A month earlier, they had been anticipating every nuance of Minister
Rogerson's diary, supporting him on shifts twenty-four hours a day,
seven days a week. But it was already clear that there would be no
pretence of a handover — no explanation of my predecessor's strategy,
and uncompleted initiatives. The arrival of a new minister was
Groundhog Day. Dan Rogerson was not a ghost haunting my office, he was
an absence, whose former existence was suggested only by the black
plastic comb.
After each reshuffle, Stewart writes of trying to absorb briefings, do
research, and learn enough about his new responsibilities to have the hope
of making good decisions, while growing increasingly frustrated with the
system and the lack of interest by most of his colleagues in doing the
same. He wants government programs to be successful and believes success
requires expertise and careful management by the politicians, not only by
the civil servants, a position that to me both feels obviously correct and
entirely at odds with politics as currently practiced.
I found this a fascinating book to read during the accelerating collapse
of neoliberalism in the US and, to judge by current polling results, the
UK. I have a theory that the political press are so devoted to a
simplistic left-right political axis based on seating arrangements during
the French Revolution that they are missing a significant minority whose
primary political motivation is contempt for arrogant incompetence. They
could be convinced to vote for Sanders or Trump, for Polanski or Farage,
but will never vote for Biden, Starmer, Romney, or Sunak.
Such voters are incomprehensible to those who closely follow and debate
policies because their hostile reaction to the center is not about
policies. It's about lack of trust and a nebulous desire for justice.
They've been promised technocratic competence and the invisible hand of
market forces for most of their lives, and all of it looks like lies.
Everyday living is more precarious, more frustrating, more abusive and
dehumanizing, and more anxious, despite (or because of) this wholehearted
embrace of economic "freedom." They're sick of every complaint about the
increasing difficulty of life being met with accusations about their
ability and work ethic, and of being forced to endure another round of
austerity by people who then catch a helicopter ride to a party on some
billionaire's yacht.
Some of this is inherent in the deep structural weaknesses in neoliberal
ideology, but this is worse than an ideological failure. The degree to
which neoliberalism started as a project of sincere political thinkers is
arguable, but that is clearly not true today. The elite class in politics
and business is now thoroughly captured by people whose primary skill is
the marginal manipulation of complex systems for their own power and
benefit. They are less libertarian ideologues than narcissistic
mediocrities. We are governed by management consultants. They are firmly
convinced their organizational expertise is universal, and consider the
specific business of the company, or government department, irrelevant.

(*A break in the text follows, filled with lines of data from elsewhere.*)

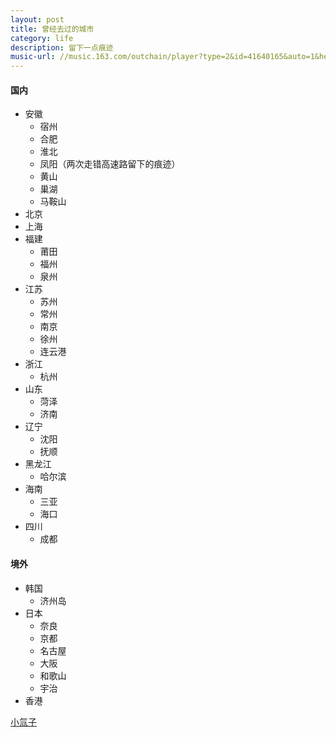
 ```yaml
---
layout: post
title: 曾经去过的城市
category: life
description: 留下一点痕迹
music-url: //music.163.com/outchain/player?type=2&id=41640165&auto=1&height=66
---
```

#### 国内
- 安徽
	- 宿州
	- 合肥
	- 淮北
	- 凤阳（两次走错高速路留下的痕迹）
	- 黄山
	- 巢湖
	- 马鞍山
- 北京
- 上海
- 福建
	- 莆田
	- 福州
	- 泉州
- 江苏
	- 苏州
	- 常州
	- 南京
	- 徐州
	- 连云港
- 浙江
	- 杭州
- 山东
	- 菏泽
	- 济南
- 辽宁
	- 沈阳
	- 抚顺
- 黑龙江
	- 哈尔滨
- 海南
	- 三亚
	- 海口
- 四川
	- 成都
	
#### 境外
- 韩国
	- 济州岛
- 日本
	- 奈良
	- 京都
	- 名古屋
	- 大阪
	- 和歌山
	- 宇治
- 香港

	


[小氚子]( http://chuanheyuanyuan.github.io )  
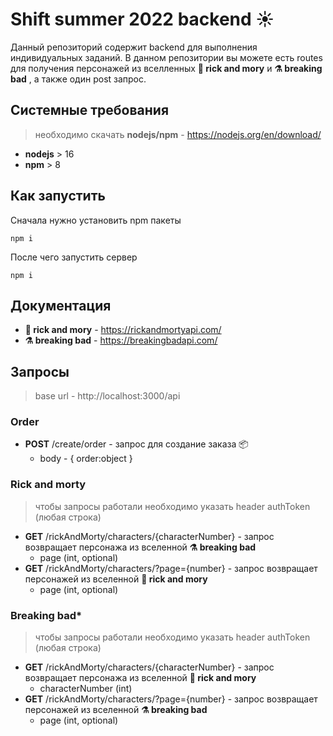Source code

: # **Shift summer 2022 backend ☀️**

Данный репозиторий содержит backend для выполнения индивидуальных заданий. В данном репозитории вы можете есть routes для получения персонажей из вселленных **🧪 rick and mory** и **⚗️ breaking bad** , a также один post запрос.

## Системные требования

> необходимо скачать **nodejs/npm** - https://nodejs.org/en/download/

- **nodejs** > 16
- **npm** > 8

## Как запустить

Сначала нужно установить npm пакеты

```
npm i
```

После чего запустить сервер

```
npm i
```

## Документация

- **🧪 rick and mory** - https://rickandmortyapi.com/
- **⚗️ breaking bad** - https://breakingbadapi.com/

## Запросы

> base url - http://localhost:3000/api

### Order

- **POST** /create/order - запрос для создание заказа 📦
  - body - { order:object }

### Rick and morty

> чтобы запросы работали необходимо указать header authToken (любая строка)

- **GET** /rickAndMorty/characters/{characterNumber} - запрос возвращает персонажа из вселенной **⚗️ breaking bad**
  - page (int, optional)
- **GET** /rickAndMorty/characters/?page={number} - запрос возвращает персонажей из вселенной **🧪 rick and mory**
  - page (int, optional)

### Breaking bad\*

> чтобы запросы работали необходимо указать header authToken (любая строка)

- **GET** /rickAndMorty/characters/{characterNumber} - запрос возвращает персонажа из вселенной **🧪 rick and mory**
  - characterNumber (int)
- **GET** /rickAndMorty/characters/?page={number} - запрос возвращает персонажей из вселенной **⚗️ breaking bad**
  - page (int, optional)
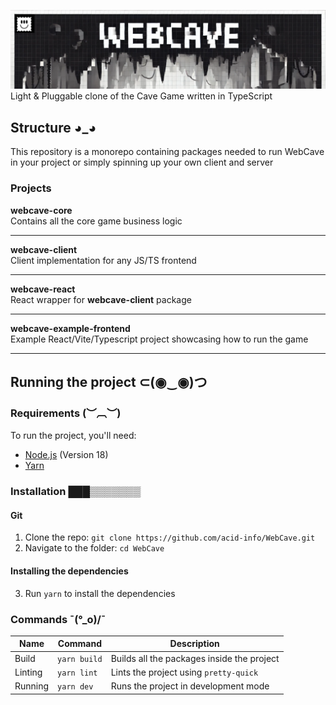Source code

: ![Token Price Oracle - SC - banner](./github/assets/webcave.png)
Light & Pluggable clone of the Cave Game written in TypeScript

## Structure ◕_◕
This repository is a monorepo containing packages needed to run
WebCave in your project or simply spinning up your own client
and server

### Projects

**webcave-core**  
Contains all the core game business logic

---
**webcave-client**    
Client implementation for any JS/TS frontend

---
**webcave-react**  
React wrapper for **webcave-client** package

---
**webcave-example-frontend**  
Example React/Vite/Typescript project showcasing how to run the
game

---

## Running the project ⊂(◉‿◉)つ
### Requirements (︶︹︶)
To run the project, you'll need:
- [Node.js](https://nodejs.org/en/) (Version 18)
- [Yarn](https://yarnpkg.com/)

### Installation ███▒▒▒▒▒▒▒
#### Git
1. Clone the repo: ```git clone https://github.com/acid-info/WebCave.git```
2. Navigate to the folder: ```cd WebCave```

#### Installing the dependencies
3. Run ```yarn``` to install the dependencies

### Commands ¯\(°_o)/¯
| Name    | Command                               | Description                                |
|---------|---------------------------------------|--------------------------------------------|
| Build   | ```yarn build```                      | Builds all the packages inside the project |
| Linting | ```yarn lint```                       | Lints the project using `pretty-quick`     |
| Running | ```yarn dev```              | Runs the project in development mode       |
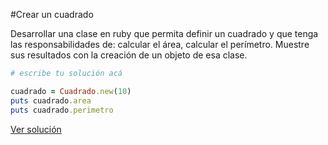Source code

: #Crear un cuadrado

Desarrollar una clase en ruby que permita definir un cuadrado y que tenga las
responsabilidades de: calcular el área, calcular el perímetro. Muestre sus
resultados con la creación de un objeto de esa clase.

```ruby
# escribe tu solución acá

cuadrado = Cuadrado.new(10)
puts cuadrado.area
puts cuadrado.perimetro

```

[Ver solución](../soluciones/nivel-3/cuadrado.rb)
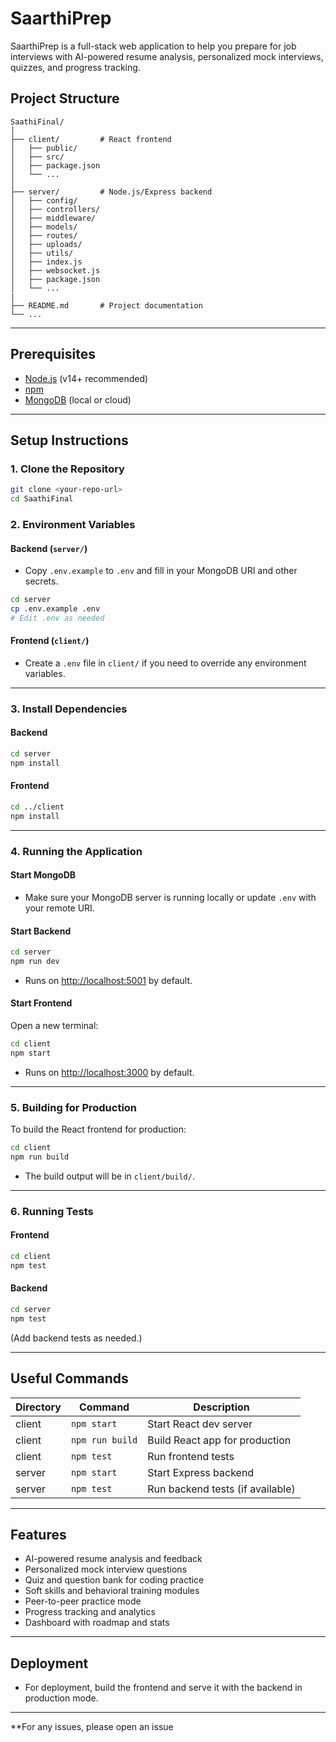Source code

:# SaarthiPrep

SaarthiPrep is a full-stack web application to help you prepare for job interviews with AI-powered resume analysis, personalized mock interviews, quizzes, and progress tracking.

## Project Structure

```
SaathiFinal/
│
├── client/         # React frontend
│   ├── public/
│   ├── src/
│   ├── package.json
│   └── ...
│
├── server/         # Node.js/Express backend
│   ├── config/
│   ├── controllers/
│   ├── middleware/
│   ├── models/
│   ├── routes/
│   ├── uploads/
│   ├── utils/
│   ├── index.js
│   ├── websocket.js
│   ├── package.json
│   └── ...
|
├── README.md       # Project documentation
└── ...
```

---

## Prerequisites

- [Node.js](https://nodejs.org/) (v14+ recommended)
- [npm](https://www.npmjs.com/)
- [MongoDB](https://www.mongodb.com/) (local or cloud)

---

## Setup Instructions

### 1. Clone the Repository

```sh
git clone <your-repo-url>
cd SaathiFinal
```

### 2. Environment Variables

#### Backend (`server/`)

- Copy `.env.example` to `.env` and fill in your MongoDB URI and other secrets.

```sh
cd server
cp .env.example .env
# Edit .env as needed
```

#### Frontend (`client/`)

- Create a `.env` file in `client/` if you need to override any environment variables.

---

### 3. Install Dependencies

#### Backend

```sh
cd server
npm install
```

#### Frontend

```sh
cd ../client
npm install
```

---

### 4. Running the Application

#### Start MongoDB

- Make sure your MongoDB server is running locally or update `.env` with your remote URI.

#### Start Backend

```sh
cd server
npm run dev
```
- Runs on [http://localhost:5001](http://localhost:5001) by default.

#### Start Frontend

Open a new terminal:

```sh
cd client
npm start
```
- Runs on [http://localhost:3000](http://localhost:3000) by default.

---

### 5. Building for Production

To build the React frontend for production:

```sh
cd client
npm run build
```
- The build output will be in `client/build/`.

---

### 6. Running Tests

#### Frontend

```sh
cd client
npm test
```

#### Backend

```sh
cd server
npm test
```
(Add backend tests as needed.)

---

## Useful Commands

| Directory | Command           | Description                          |
|-----------|-------------------|--------------------------------------|
| client    | `npm start`       | Start React dev server               |
| client    | `npm run build`   | Build React app for production       |
| client    | `npm test`        | Run frontend tests                   |
| server    | `npm start`       | Start Express backend                |
| server    | `npm test`        | Run backend tests (if available)     |

---

## Features

- AI-powered resume analysis and feedback
- Personalized mock interview questions
- Quiz and question bank for coding practice
- Soft skills and behavioral training modules
- Peer-to-peer practice mode
- Progress tracking and analytics
- Dashboard with roadmap and stats

---

## Deployment

- For deployment, build the frontend and serve it with the backend in production mode.


---



**For any issues, please open an issue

Given that context, I found Stewart's instinctive revulsion towards David
Cameron quite revealing. Stewart, later in the book, tries to give Cameron
some credit by citing several policy accomplishments and comparing him
favorably to Boris Johnson (which, true, is a bar Cameron probably flops
over). But I think Stewart's baffled astonishment at Cameron's vapidity
says a great deal about how we have ended up where we are. This last quote
is long, but I think it provides a good feel for Stewart's argument in
this book.
But Cameron, who was rumoured to be sceptical about nation-building
projects, only nodded, and then looking confidently up and down the
table said, "Well, at least we all agree on one extremely
straightforward and simple point, which is that our troops are doing
very difficult and important work and we should all support them."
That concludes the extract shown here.